Linz, Austria—In recognition of World Refugee Day, UPF held a “literature concert” that combined classical music with readings of the written word.
The event titled “Europe—Identity and Future” took place on June 25, 2018, in the performance space Upper Austrian Culture Quarters.
The texts were chosen and read by the famous actress Raina Mercedes Echerer, who is also a former member of the European Parliament.
The program was brilliantly synchronized with classical music performed by the young musicians of Ensemble Adornamento.
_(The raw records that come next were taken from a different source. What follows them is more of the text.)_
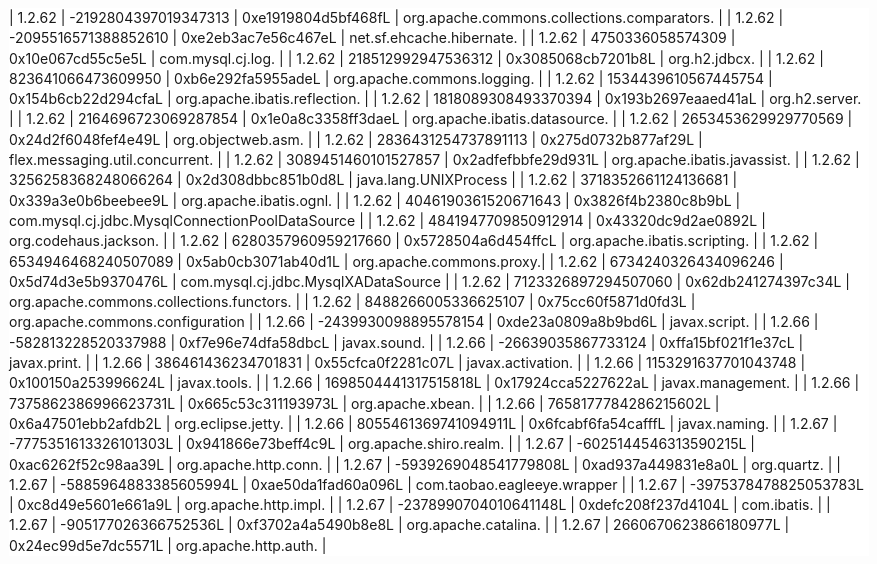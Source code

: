 | 1.2.62 | -2192804397019347313 | 0xe1919804d5bf468fL | org.apache.commons.collections.comparators. |
| 1.2.62 | -2095516571388852610 | 0xe2eb3ac7e56c467eL | net.sf.ehcache.hibernate. |
| 1.2.62 | 4750336058574309 | 0x10e067cd55c5e5L | com.mysql.cj.log. |
| 1.2.62 | 218512992947536312 | 0x3085068cb7201b8L | org.h2.jdbcx. |
| 1.2.62 | 823641066473609950 | 0xb6e292fa5955adeL | org.apache.commons.logging. |
| 1.2.62 | 1534439610567445754 | 0x154b6cb22d294cfaL | org.apache.ibatis.reflection. |
| 1.2.62 | 1818089308493370394 | 0x193b2697eaaed41aL | org.h2.server. |
| 1.2.62 | 2164696723069287854 | 0x1e0a8c3358ff3daeL | org.apache.ibatis.datasource. |
| 1.2.62 | 2653453629929770569 | 0x24d2f6048fef4e49L | org.objectweb.asm. |
| 1.2.62 | 2836431254737891113 | 0x275d0732b877af29L | flex.messaging.util.concurrent. |
| 1.2.62 | 3089451460101527857 | 0x2adfefbbfe29d931L | org.apache.ibatis.javassist. |
| 1.2.62 | 3256258368248066264 | 0x2d308dbbc851b0d8L | java.lang.UNIXProcess |
| 1.2.62 | 3718352661124136681 | 0x339a3e0b6beebee9L | org.apache.ibatis.ognl. |
| 1.2.62 | 4046190361520671643 | 0x3826f4b2380c8b9bL | com.mysql.cj.jdbc.MysqlConnectionPoolDataSource |
| 1.2.62 | 4841947709850912914 | 0x43320dc9d2ae0892L | org.codehaus.jackson. |
| 1.2.62 | 6280357960959217660 | 0x5728504a6d454ffcL | org.apache.ibatis.scripting. |
| 1.2.62 | 6534946468240507089 | 0x5ab0cb3071ab40d1L | org.apache.commons.proxy.|
| 1.2.62 | 6734240326434096246 | 0x5d74d3e5b9370476L | com.mysql.cj.jdbc.MysqlXADataSource |
| 1.2.62 | 7123326897294507060 | 0x62db241274397c34L | org.apache.commons.collections.functors. |
| 1.2.62 | 8488266005336625107 | 0x75cc60f5871d0fd3L | org.apache.commons.configuration |
| 1.2.66 | -2439930098895578154 | 0xde23a0809a8b9bd6L | javax.script. |
| 1.2.66 | -582813228520337988 | 0xf7e96e74dfa58dbcL | javax.sound. |
| 1.2.66 | -26639035867733124 | 0xffa15bf021f1e37cL | javax.print. |
| 1.2.66 | 386461436234701831 | 0x55cfca0f2281c07L | javax.activation. |
| 1.2.66 | 1153291637701043748 | 0x100150a253996624L | javax.tools. |
| 1.2.66 | 1698504441317515818L | 0x17924cca5227622aL | javax.management. |
| 1.2.66 | 7375862386996623731L | 0x665c53c311193973L | org.apache.xbean. |
| 1.2.66 | 7658177784286215602L | 0x6a47501ebb2afdb2L | org.eclipse.jetty. |
| 1.2.66 | 8055461369741094911L | 0x6fcabf6fa54cafffL | javax.naming. |
| 1.2.67 | -7775351613326101303L | 0x941866e73beff4c9L | org.apache.shiro.realm. |
| 1.2.67 | -6025144546313590215L | 0xac6262f52c98aa39L | org.apache.http.conn. |
| 1.2.67 | -5939269048541779808L | 0xad937a449831e8a0L | org.quartz. |
| 1.2.67 | -5885964883385605994L | 0xae50da1fad60a096L | com.taobao.eagleeye.wrapper |
| 1.2.67 | -3975378478825053783L | 0xc8d49e5601e661a9L | org.apache.http.impl. |
| 1.2.67 | -2378990704010641148L | 0xdefc208f237d4104L | com.ibatis. |
| 1.2.67 | -905177026366752536L | 0xf3702a4a5490b8e8L | org.apache.catalina. |
| 1.2.67 | 2660670623866180977L | 0x24ec99d5e7dc5571L | org.apache.http.auth. |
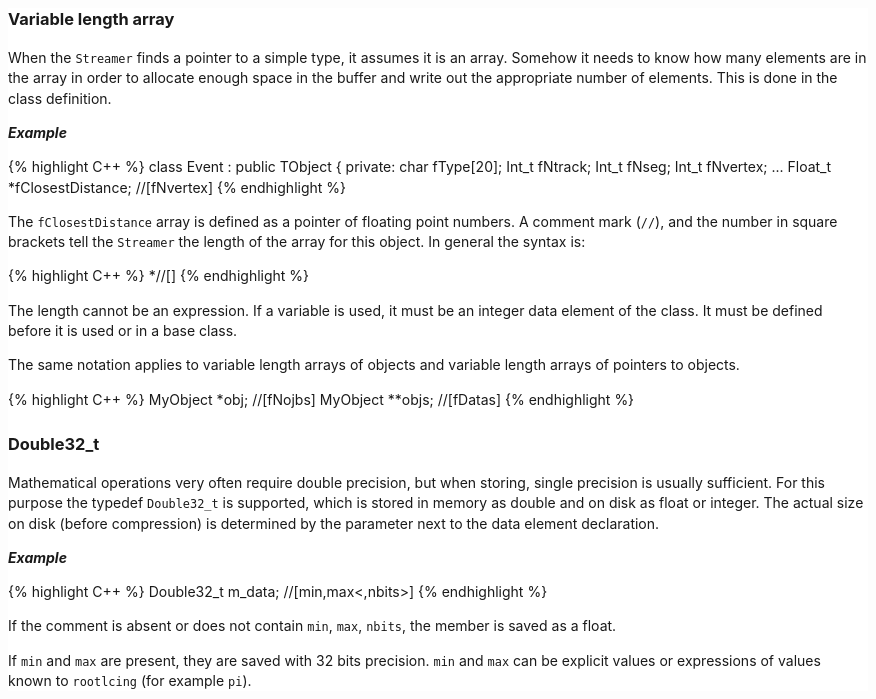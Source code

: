 ### Variable length array

When the `Streamer` finds a pointer to a simple type, it assumes it is an array. Somehow it needs to know how many elements are in the array in order to allocate enough space in the buffer and write out the appropriate number of elements. This is done in the class definition.

_**Example**_

{% highlight C++ %}
   class Event : public TObject {
   private:
   char fType[20];
   Int_t fNtrack;
   Int_t fNseg;
   Int_t fNvertex;
   ...
   Float_t *fClosestDistance;         //[fNvertex]
{% endhighlight %}

The `fClosestDistance` array is defined as a pointer of floating point numbers. A comment mark (`//`), and the number
in square brackets tell the `Streamer` the length of the array for this object. In general the syntax is:

{% highlight C++ %}
<simple type> *<name>//[<length>]
{% endhighlight %}

The length cannot be an expression. If a variable is used, it must be an integer data element of the class. It must be defined before it is used or in a base class.

The same notation applies to variable length arrays of objects and variable length arrays of pointers to objects.

{% highlight C++ %}
   MyObject *obj;        //[fNojbs]
   MyObject **objs;      //[fDatas]
{% endhighlight %}

### Double32_t

Mathematical operations very often require double precision, but when storing, single precision is usually sufficient. For this purpose the typedef `Double32_t` is supported, which is stored in memory as double and on disk as float or integer.  The actual size on disk (before compression) is determined by the parameter next to the data element declaration.

_**Example**_

{% highlight C++ %}
   Double32_t m_data;    //[min,max<,nbits>]
{% endhighlight %}

If the comment is absent or does not contain `min`, `max`, `nbits`, the member is saved as a float.

If `min` and `max` are present, they are saved with 32 bits precision. `min` and `max` can be explicit values or expressions of values known to `rootlcing` (for example `pi`).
Maria Pammer, the secretary general of UPF-Upper Austria, briefly introduced UPF. She also gave some background to World Refugee Day and cited recent statistics published by UNHCR, the UN Refugee Agency. In the past year worldwide about 68.5 million people were fleeing from conflict, pursuit and human rights violations, which is more than the population of France or the United Kingdom.
Mercedes Echerer said she did not want to give a speech on this subject, but preferred to let culture speak for itself. At the beginning she asked the question: What is Europe’s identity and which future can we extrapolate out of this? Europe represents, among other things, democracy, freedom, equality, human rights and freedom of speech, she said. Our grandparents mounted the barricades, with some losing their lives, so that we can vote in freedom, which is not self-evident. Another feature of Europe, she said, is the diversity of society and cultures, and this shall remain also in the future.
After her introduction Ms. Echerer read the story Love by the Hungarian writer Tibor Déry (1894-1977), who is regarded as one of the intellectual pioneers of the Hungarian Uprising of 1956.
This was followed by a performance by Ensemble Adornamento of Sonata Seconda by the German Baroque composer Johann Rosenmüller.
Next Ms. Echerer read Poems to My Wife from Prison by the Turkish poet Nâzim Hikmet, who spent more years in prison and exile than he had spent out of prison. This was followed by a sonata by Domenico Scarlatti.
After an excerpt from the story Deer, My Mother and Germany from the current Turkish journalist and author Nursel Duruel, who has been awarded many times for her stories, Ensemble Adornamento performed a folia by the 17th century Italian composer Andrea Falconieri.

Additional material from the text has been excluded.